History of Greene County, Missouri
1883

R. I. Holcombe, Editing Historian


History of Missouri

Chapter 3: Geology of Missouri

Classification of Rocks—Quatenary Formation—Tertiary—Cretaceous—Carboniferous—Devonian—Silurian—Azoic—Economic Geology—Coal—Iron—Lead—Copper—Zinc— Building Stone—Marble—Gypsum—Lime—Clays—Paints— Springs—Water Power.


The stratified rocks of Missouri, as classified and treated of by Prof. G. C. Swallow, belong to the following divisions. I. Quatenary; II. Tertiary; III. Cretaceous; IV. Carboniferous; V. Devonian; VI. Silurian; VII. Azoic.

"The Quatenary formations, are the most recent, and the most valuable to man: valuable, because they can be more readily utilized.

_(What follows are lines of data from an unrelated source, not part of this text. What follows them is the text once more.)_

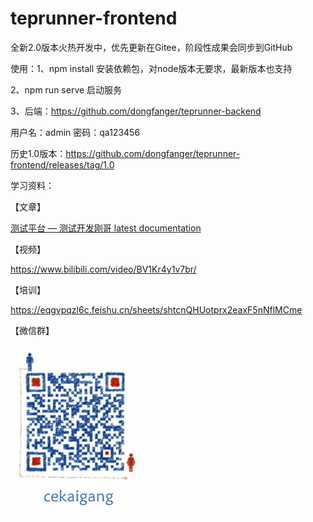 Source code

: # teprunner-frontend

全新2.0版本火热开发中，优先更新在Gitee，阶段性成果会同步到GitHub

使用：1、npm install 安装依赖包，对node版本无要求，最新版本也支持

2、npm run serve 启动服务

3、后端：https://github.com/dongfanger/teprunner-backend

用户名：admin 密码：qa123456

历史1.0版本：https://github.com/dongfanger/teprunner-frontend/releases/tag/1.0

学习资料：

【文章】

[测试平台 &mdash; 测试开发刚哥 latest documentation](https://dongfanger.gitee.io/blog/chapters/%E6%B5%8B%E8%AF%95%E5%B9%B3%E5%8F%B0.html) 

【视频】

https://www.bilibili.com/video/BV1Kr4y1v7br/ 

【培训】

https://eqgvpqzl6c.feishu.cn/sheets/shtcnQHUotprx2eaxF5nNflMCme

【微信群】

![](README/2023-06-09-09-07-34-image.png)
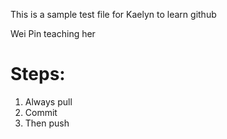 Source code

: This is a sample test file for Kaelyn to learn github

Wei Pin teaching her

# Steps:

1. Always pull
2. Commit
3. Then push
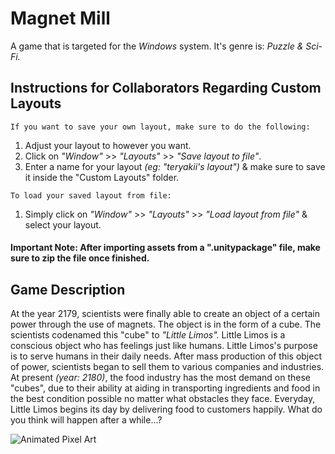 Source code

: # Magnet Mill

A game that is targeted for the *Windows* system. It's genre is: *Puzzle & Sci-Fi.*

## Instructions for Collaborators Regarding Custom Layouts
`If you want to save your own layout, make sure to do the following:`
1. Adjust your layout to however you want.
2. Click on *"Window"* >> *"Layouts"* >> *"Save layout to file"*.
3. Enter a name for your layout *(eg: "teryakii's layout")* & make sure to save it inside the "Custom Layouts" folder.

`To load your saved layout from file:`
1. Simply click on *"Window"* >> *"Layouts"* >> *"Load layout from file"* & select your layout.

#### Important Note: After importing assets from a ".unitypackage" file, make sure to zip the file once finished.

## Game Description
At the year 2179, scientists were finally able to create an object of a certain power through the use of magnets. The object is in the form of a cube. The scientists codenamed this "cube" to *"Little Limos".* Little Limos is a conscious object who has feelings just like humans. Little Limos's purpose is to serve humans in their daily needs. After mass production of this object of power, scientists began to sell them to various companies and industries. At present *(year: 2180)*, the food industry has the most demand on these "cubes", due to their ability at aiding in transporting ingredients and food in the best condition possible no matter what obstacles they face. Everyday, Little Limos begins its day by delivering food to customers happily. What do you think will happen after a while...?

![Animated Pixel Art](https://robotmafia.com/wp-content/uploads/2019/05/motocross_saito_1.gif)
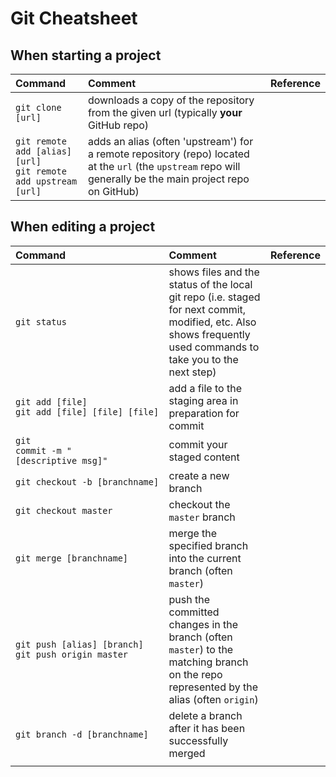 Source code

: 


# Git Cheatsheet

## When starting a project

|Command|Comment|Reference
|:---|:---|:---|
|<nobr><code>git clone [url]</code></nobr>|downloads a copy of the repository from the given url (typically **your** GitHub repo)||
|<nobr><code>git remote add [alias] [url]</code></nobr><br><nobr><code>git remote add upstream [url]</code></nobr>|adds an alias (often 'upstream') for a remote repository (repo) located at the `url` (the `upstream` repo will generally be the main project repo on GitHub)||

## When editing a project

|Command|Comment|Reference|
|:---|:---|:---|
|<code>git&nbsp;status</code>|shows files and the status of the local git repo (i.e. staged for next commit, modified, etc. Also shows frequently used commands to take you to the next step) ||
|<code>git&nbsp;add&nbsp;[file]</code><br><code>git&nbsp;add&nbsp;[file]&nbsp;[file]&nbsp;[file]</code>|add a file to the staging area in preparation for commit||
|<code>git commit&nbsp;-m&nbsp;"[descriptive&nbsp;msg]"</code>|commit your staged content||
|<code>git&nbsp;checkout&nbsp;-b&nbsp;[branchname]</code>|create a new branch||
|<code>git&nbsp;checkout&nbsp;master</code>|checkout the `master` branch||
|<code>git&nbsp;merge&nbsp;[branchname]</code>|merge the specified branch into the current branch (often `master`)||
|<code>git&nbsp;push&nbsp;[alias]&nbsp;[branch]</code><br><code>git&nbsp;push&nbsp;origin&nbsp;master</code>|push the committed changes in the branch (often `master`) to the matching branch on the repo represented by the alias (often `origin`) ||
|<code>git&nbsp;branch&nbsp;-d&nbsp;[branchname]</code>|delete a branch after it has been successfully merged||
||||
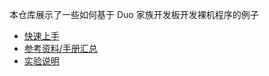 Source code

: 本仓库展示了一些如何基于 Duo 家族开发板开发裸机程序的例子

- [快速上手][1]
- [参考资料/手册汇总][2]
- [实验说明][3]

[1]:./docs/quick_guide.md
[2]:./docs/reference.md
[3]:./docs/labs/0.index.md



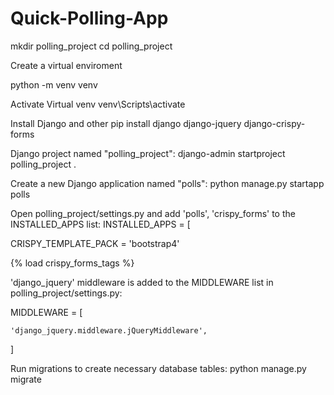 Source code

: # Quick-Polling-App

mkdir polling_project
cd polling_project

Create a virtual enviroment

python -m venv venv

Activate Virtual venv
venv\Scripts\activate

Install Django and other
pip install django django-jquery django-crispy-forms

Django project named "polling_project":
django-admin startproject polling_project .

Create a new Django application named "polls":
python manage.py startapp polls

Open polling_project/settings.py and add 'polls', 'crispy_forms' to the INSTALLED_APPS list:
INSTALLED_APPS = [

CRISPY_TEMPLATE_PACK = 'bootstrap4'

{% load crispy_forms_tags %}

'django_jquery' middleware is added to the MIDDLEWARE list in polling_project/settings.py:

MIDDLEWARE = [

    'django_jquery.middleware.jQueryMiddleware',
]

Run migrations to create necessary database tables:
python manage.py migrate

The Quatenary formation in Missouri, embraces the Alluvium, 30 feet thick; Bottom Prairie, 80 feet thick; Bluff, 200 feet thick; and Drift, 155 feet thick. The latest deposits are those which constitute the Alluvium, and includes the soils, pebbles and sand, clays, vegetable mould, bog, iron ore, marls, etc.

The Alluvium deposits, cover an area, within the limits of Missouri, of more than four millions acres of land, which are not surpassed for fertility by any region of country on the globe.

The Bluff Prairie formation is confined to the low lands, which are washed by the two great rivers which course our eastern and western boundaries, and while it is only about half as extensive as the Alluvial, it is equally as rich and productive."

"The Bluff formation," says Prof. Swallow, rests upon the ridges and river bluffs, and descends along their slopes to the lowest valleys, the formation capping all the Bluffs of the Missouri from Fort Union to its mouth, and those of the Mississippi from Dubuque to the mouth of the Ohio. It forms the upper stratum beneath the soil of all the high lands, both timber and prairies, of all the counties north of the Osage and Missouri, and also St. Louis, and the Mississippi counties on the south. [13]

Its greatest development is in the counties on the Missouri River from the Iowa line to Boonville. In some localities it is 200 feet thick. At St. Joseph it is 140; at Boonville 100; and at St. Louis, in St. George's quarry, and the Big Mound, it is about 50 feet; while its greatest observed thickness in Marion county was only 30 feet."

The Drift formation is that which lies beneath the Bluff formation, having, as Prof. Swallow informs us, three distinct deposits, to wit: "Altered Drift, which are strata of sand and pebbles, seen in the banks of the Missouri, in the northwestern portion of the State.

The Boulder formation is a heterogeneous stratum of sand, gravel and boulder, and water-worn fragments of the older rocks.

Boulder Clay is a bed of bluish or brown sandy clay, through which pebbles are scattered in greater or less abundance. In some localities in northern Missouri, this formation assumes a pure white, pipe-clay color."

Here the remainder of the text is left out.